WORK ORDER: Search the records for the string "Compute" and copy every line in which it appears.

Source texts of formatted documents
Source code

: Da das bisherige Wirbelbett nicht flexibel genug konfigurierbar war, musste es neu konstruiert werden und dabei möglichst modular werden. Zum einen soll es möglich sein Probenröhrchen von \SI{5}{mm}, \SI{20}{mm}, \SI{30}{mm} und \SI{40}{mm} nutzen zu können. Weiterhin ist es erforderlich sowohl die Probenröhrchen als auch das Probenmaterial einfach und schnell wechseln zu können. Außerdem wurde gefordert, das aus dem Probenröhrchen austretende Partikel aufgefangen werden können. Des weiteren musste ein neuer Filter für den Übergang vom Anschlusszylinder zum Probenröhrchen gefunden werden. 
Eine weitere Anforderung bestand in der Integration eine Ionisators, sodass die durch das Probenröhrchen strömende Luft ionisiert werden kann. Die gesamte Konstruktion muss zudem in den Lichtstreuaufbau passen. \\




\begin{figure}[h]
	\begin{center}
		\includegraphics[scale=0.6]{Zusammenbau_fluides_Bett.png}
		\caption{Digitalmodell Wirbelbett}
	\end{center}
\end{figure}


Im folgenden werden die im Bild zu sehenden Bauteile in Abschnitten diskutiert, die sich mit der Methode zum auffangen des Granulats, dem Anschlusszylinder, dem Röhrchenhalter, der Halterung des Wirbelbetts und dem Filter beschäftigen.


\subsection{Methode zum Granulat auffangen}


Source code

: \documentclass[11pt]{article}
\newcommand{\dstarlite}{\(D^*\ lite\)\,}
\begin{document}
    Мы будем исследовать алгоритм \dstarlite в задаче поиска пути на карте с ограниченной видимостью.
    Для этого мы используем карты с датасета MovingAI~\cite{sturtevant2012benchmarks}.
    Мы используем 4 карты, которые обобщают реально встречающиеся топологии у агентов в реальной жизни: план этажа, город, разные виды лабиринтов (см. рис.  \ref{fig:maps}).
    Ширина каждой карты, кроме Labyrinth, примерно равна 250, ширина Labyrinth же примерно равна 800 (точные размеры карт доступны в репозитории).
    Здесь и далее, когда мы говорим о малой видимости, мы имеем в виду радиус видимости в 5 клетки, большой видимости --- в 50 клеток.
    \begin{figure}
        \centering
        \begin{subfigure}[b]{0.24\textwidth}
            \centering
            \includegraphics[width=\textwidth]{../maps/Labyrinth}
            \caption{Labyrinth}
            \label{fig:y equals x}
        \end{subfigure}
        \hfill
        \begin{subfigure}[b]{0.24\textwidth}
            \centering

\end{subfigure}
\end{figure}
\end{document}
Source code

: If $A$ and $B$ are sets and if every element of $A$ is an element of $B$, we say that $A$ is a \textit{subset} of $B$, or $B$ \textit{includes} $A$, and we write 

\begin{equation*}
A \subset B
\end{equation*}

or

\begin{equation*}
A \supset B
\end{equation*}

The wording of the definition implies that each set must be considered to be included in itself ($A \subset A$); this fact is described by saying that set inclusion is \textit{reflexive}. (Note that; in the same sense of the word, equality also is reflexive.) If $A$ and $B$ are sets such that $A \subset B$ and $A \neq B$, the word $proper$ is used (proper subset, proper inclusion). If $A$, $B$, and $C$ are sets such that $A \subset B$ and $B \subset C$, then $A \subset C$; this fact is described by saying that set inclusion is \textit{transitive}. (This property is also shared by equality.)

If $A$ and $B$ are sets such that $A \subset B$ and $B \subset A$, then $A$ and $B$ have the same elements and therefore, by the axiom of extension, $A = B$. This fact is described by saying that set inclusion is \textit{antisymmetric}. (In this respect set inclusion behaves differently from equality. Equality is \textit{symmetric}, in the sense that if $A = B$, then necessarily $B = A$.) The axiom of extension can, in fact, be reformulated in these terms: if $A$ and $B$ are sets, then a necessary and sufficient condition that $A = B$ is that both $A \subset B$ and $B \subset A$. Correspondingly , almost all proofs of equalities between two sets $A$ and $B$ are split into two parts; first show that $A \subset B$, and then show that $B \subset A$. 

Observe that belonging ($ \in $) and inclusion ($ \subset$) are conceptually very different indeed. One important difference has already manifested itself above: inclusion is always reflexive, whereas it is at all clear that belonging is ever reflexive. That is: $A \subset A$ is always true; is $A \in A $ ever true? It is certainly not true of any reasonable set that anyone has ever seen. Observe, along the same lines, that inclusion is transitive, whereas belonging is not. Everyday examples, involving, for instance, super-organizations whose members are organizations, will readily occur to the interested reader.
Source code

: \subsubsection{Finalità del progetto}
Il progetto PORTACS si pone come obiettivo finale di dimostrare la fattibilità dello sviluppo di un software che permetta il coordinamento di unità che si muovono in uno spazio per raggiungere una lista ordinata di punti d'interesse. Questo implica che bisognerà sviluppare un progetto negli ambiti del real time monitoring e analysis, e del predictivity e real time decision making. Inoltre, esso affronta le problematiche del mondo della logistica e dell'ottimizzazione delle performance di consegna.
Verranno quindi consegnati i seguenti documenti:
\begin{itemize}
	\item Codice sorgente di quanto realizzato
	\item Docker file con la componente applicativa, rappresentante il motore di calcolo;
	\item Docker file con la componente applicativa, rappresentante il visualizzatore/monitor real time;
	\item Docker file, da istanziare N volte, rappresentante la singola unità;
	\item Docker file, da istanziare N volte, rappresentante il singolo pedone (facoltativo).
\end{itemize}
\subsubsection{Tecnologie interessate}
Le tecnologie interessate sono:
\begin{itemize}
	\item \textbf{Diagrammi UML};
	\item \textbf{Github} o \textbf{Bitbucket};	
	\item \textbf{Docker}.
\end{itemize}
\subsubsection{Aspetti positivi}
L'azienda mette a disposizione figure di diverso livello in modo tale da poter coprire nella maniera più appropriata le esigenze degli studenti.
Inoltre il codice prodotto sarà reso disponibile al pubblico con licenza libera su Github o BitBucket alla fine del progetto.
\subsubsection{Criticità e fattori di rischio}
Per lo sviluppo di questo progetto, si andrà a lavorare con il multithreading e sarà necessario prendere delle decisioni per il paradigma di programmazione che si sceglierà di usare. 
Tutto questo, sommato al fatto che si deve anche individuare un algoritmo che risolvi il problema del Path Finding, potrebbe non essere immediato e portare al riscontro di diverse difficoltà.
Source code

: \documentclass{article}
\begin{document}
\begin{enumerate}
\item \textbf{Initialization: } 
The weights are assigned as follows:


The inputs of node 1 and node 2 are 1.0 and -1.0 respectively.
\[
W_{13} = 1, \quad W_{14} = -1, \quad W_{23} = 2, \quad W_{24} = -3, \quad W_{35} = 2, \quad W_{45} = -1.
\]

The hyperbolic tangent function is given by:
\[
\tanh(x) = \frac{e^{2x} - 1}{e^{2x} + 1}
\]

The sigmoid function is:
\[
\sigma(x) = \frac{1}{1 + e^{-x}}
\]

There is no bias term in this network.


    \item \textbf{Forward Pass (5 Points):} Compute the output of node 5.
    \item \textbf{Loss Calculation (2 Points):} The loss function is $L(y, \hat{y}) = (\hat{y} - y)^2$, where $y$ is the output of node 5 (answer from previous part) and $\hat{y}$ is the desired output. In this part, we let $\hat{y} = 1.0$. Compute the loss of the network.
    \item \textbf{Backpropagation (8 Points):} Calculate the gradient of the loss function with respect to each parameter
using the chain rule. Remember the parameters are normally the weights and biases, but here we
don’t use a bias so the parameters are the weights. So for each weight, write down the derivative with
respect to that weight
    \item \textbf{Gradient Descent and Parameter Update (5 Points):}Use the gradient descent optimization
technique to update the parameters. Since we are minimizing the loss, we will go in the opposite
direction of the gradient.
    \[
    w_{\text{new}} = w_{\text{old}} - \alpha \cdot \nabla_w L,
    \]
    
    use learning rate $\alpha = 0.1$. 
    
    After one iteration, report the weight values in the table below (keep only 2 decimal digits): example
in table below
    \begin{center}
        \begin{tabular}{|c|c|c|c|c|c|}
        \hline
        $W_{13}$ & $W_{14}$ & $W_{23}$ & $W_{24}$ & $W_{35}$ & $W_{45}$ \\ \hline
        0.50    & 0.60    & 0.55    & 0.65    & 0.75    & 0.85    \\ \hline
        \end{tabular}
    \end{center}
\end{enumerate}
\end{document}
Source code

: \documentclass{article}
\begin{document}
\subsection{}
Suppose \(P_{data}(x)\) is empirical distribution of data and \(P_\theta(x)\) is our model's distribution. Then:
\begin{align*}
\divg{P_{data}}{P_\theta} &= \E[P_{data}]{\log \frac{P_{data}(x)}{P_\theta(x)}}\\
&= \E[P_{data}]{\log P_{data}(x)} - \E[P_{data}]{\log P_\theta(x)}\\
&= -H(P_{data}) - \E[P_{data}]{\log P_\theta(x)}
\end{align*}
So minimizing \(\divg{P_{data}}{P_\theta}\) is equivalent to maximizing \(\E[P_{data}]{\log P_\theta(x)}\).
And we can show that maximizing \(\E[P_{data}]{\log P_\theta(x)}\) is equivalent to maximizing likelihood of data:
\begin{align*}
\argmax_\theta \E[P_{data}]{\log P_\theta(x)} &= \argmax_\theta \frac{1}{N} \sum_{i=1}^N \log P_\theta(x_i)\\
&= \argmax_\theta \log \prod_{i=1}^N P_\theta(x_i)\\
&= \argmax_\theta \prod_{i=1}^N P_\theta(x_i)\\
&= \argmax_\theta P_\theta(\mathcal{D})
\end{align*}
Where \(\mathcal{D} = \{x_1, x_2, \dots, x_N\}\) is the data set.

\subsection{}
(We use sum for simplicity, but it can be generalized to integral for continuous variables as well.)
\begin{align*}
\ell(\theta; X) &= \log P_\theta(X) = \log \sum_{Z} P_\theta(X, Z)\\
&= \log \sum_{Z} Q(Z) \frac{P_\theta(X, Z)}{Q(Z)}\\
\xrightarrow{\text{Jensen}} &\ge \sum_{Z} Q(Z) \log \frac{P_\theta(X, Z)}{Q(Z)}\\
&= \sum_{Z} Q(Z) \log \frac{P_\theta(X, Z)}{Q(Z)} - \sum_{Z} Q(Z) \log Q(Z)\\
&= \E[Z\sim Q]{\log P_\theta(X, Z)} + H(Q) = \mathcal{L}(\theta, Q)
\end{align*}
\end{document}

RESPONSE:
    \item \textbf{Forward Pass (5 Points):} Compute the output of node 5.
    \item \textbf{Loss Calculation (2 Points):} The loss function is $L(y, \hat{y}) = (\hat{y} - y)^2$, where $y$ is the output of node 5 (answer from previous part) and $\hat{y}$ is the desired output. In this part, we let $\hat{y} = 1.0$. Compute the loss of the network.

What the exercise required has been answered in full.